William (Will) Cafferty

Profession and title: 
Associate Professor of Neurology and of Neuroscience; Morse Resident Fellow
Brief biography: 

Will Cafferty was born in Johannesburg, South Africa in 1975. His family  moved to England when he was 5 years old and settled in South London,  Wimbledon. He graduated from Wimbledon College in 1994 and then  completed a Bachelor’s degree at Bristol University. He attended  graduate school at King’s College London, and received a PhD in  Neuroscience studying sensory and motor dysfunction in the damaged  peripheral nervous system.

Wimbledon, more specifically, tennis, and the nervous system have been  constants in his life from an early age. Growing up in Wimbledon he attended the ‘the Championships’ yearly, and was elated to serve as a ball boy at the 1991 tournament. While his playing days have slowed somewhat, he still enjoys attending tournaments and playing recreationally.
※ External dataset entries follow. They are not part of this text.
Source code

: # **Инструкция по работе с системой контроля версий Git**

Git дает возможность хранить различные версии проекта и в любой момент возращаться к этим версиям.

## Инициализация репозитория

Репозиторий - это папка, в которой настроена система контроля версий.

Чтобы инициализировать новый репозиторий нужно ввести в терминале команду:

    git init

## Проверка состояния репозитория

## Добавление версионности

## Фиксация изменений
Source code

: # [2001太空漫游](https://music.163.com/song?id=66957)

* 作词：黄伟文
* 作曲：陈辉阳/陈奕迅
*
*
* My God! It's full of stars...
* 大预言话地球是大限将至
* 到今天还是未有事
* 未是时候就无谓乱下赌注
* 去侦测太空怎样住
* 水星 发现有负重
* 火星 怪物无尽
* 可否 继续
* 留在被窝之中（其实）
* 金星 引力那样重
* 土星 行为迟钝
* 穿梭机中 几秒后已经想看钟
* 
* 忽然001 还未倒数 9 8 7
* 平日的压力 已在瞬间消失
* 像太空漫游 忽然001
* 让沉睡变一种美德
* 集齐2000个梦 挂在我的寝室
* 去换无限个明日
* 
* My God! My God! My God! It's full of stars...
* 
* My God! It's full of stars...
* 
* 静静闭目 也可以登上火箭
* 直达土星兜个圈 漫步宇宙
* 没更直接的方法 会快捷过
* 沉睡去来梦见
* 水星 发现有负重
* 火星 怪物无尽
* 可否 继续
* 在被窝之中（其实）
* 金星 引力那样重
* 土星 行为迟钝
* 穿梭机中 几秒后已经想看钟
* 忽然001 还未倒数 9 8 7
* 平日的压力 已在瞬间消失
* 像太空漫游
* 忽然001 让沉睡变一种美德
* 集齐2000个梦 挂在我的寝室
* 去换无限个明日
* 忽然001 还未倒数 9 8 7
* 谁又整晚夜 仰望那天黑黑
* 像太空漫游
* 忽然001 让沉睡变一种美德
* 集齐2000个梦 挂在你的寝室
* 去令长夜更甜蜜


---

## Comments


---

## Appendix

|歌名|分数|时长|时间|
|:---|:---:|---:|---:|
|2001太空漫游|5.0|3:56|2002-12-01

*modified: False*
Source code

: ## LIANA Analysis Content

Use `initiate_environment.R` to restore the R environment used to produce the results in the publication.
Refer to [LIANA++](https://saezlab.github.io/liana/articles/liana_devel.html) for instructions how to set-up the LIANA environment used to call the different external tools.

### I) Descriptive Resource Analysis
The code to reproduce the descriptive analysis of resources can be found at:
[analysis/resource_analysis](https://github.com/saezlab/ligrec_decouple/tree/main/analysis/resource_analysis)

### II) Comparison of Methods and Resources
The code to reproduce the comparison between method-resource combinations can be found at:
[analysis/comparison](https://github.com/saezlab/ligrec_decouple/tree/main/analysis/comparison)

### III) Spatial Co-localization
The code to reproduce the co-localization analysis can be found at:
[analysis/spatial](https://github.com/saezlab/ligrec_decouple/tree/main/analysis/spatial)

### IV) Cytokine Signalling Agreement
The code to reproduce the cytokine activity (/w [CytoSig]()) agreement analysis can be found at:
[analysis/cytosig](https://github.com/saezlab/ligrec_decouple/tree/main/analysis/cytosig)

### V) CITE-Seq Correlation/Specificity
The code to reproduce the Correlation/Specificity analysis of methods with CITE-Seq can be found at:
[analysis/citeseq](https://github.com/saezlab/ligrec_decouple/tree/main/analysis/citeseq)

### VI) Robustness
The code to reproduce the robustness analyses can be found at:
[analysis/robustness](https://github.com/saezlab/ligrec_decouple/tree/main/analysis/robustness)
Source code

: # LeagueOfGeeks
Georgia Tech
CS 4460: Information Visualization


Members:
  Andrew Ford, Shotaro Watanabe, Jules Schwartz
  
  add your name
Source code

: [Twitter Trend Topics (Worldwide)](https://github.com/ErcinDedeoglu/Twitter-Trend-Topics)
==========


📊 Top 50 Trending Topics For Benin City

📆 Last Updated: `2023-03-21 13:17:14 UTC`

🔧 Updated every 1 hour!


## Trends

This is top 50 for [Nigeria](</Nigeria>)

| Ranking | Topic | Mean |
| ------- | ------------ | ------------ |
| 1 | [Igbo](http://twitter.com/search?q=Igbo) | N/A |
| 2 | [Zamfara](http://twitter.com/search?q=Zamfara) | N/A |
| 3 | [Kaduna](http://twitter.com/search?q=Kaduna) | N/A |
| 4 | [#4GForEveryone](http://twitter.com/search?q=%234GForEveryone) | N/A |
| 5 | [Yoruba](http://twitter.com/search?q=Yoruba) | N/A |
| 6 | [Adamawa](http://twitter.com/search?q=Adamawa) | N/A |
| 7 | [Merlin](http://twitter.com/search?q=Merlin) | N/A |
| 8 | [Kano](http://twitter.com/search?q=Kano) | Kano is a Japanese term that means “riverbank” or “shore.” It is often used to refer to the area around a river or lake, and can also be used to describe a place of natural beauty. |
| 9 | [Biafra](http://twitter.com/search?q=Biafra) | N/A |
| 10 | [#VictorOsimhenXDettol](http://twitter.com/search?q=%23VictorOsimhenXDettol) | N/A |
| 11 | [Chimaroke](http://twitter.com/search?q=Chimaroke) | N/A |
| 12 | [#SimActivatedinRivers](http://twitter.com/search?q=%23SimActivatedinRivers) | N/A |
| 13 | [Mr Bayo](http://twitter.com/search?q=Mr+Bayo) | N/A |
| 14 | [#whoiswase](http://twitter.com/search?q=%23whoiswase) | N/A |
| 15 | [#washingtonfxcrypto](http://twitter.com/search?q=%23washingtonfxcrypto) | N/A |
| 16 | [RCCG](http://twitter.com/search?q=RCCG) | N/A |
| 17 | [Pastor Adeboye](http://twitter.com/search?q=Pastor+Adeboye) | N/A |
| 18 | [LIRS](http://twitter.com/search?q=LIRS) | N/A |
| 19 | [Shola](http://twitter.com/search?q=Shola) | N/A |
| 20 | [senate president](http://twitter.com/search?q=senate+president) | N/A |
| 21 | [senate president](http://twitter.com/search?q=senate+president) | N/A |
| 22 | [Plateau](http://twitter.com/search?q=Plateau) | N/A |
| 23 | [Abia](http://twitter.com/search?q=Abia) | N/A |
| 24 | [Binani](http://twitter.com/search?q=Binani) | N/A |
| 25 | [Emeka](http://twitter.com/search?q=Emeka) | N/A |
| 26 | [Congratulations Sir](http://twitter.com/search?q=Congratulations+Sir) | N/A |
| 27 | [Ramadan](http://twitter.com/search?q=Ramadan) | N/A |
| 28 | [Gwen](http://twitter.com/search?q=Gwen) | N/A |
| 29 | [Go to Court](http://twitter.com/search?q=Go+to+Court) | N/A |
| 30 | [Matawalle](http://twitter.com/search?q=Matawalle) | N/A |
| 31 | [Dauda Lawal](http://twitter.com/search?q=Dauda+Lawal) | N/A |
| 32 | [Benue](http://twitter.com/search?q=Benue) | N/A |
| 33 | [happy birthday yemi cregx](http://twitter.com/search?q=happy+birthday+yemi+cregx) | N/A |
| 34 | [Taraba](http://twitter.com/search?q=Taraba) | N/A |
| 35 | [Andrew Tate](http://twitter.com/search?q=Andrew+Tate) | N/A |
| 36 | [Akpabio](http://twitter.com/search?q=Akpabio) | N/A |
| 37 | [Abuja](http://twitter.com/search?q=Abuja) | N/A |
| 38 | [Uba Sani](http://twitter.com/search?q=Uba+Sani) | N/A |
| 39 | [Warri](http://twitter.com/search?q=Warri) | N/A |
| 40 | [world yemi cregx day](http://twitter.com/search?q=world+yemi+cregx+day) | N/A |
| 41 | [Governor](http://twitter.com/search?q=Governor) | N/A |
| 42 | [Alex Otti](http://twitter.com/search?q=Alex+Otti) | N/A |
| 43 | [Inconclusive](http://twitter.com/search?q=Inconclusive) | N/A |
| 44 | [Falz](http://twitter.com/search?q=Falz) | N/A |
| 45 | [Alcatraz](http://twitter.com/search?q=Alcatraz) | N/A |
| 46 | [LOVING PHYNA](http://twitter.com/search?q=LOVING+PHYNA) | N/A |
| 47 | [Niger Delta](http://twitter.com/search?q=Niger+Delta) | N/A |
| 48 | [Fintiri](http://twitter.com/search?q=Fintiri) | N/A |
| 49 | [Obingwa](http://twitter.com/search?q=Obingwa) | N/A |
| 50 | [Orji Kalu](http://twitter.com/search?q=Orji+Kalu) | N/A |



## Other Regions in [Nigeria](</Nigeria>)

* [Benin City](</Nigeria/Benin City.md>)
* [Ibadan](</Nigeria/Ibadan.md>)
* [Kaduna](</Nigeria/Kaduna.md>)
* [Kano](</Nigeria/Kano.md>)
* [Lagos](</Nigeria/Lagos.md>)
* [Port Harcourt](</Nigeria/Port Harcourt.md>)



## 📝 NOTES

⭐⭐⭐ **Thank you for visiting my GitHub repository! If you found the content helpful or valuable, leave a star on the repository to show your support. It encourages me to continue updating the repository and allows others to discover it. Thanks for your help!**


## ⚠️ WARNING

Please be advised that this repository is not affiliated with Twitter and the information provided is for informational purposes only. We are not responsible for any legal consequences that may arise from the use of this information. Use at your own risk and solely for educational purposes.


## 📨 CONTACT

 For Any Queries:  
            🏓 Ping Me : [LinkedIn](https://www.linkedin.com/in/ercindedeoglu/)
If not playing tennis, he can be found at the gym, or running, his father is a sub 3:30 marathoner and a friendly head to head is looming!

Will’s passion, however, is studying the central nervous system (CNS). After his PhD studies, he moved to Yale in the autumn of 2004 to begin a postdoctoral fellowship in Dr. Stephen Strittmatter’s laboratory to explore how and why damaged neurons fail to re-grow after spinal cord injury (SCI). Quiescence of these damaged pathways results in permanent dysfunction and therefore, clinical interventions that repair the damaged CNS are urgently required. After 4 years of studying with Dr. Strittmatter, Will received a transition award from the National Institutes of Health (NIH) and began setting up his own independent research laboratory. The Cafferty lab opened in the summer of 2010 and continues to study the cellular and molecular mechanisms that restrict axonal repair after spinal cord injury.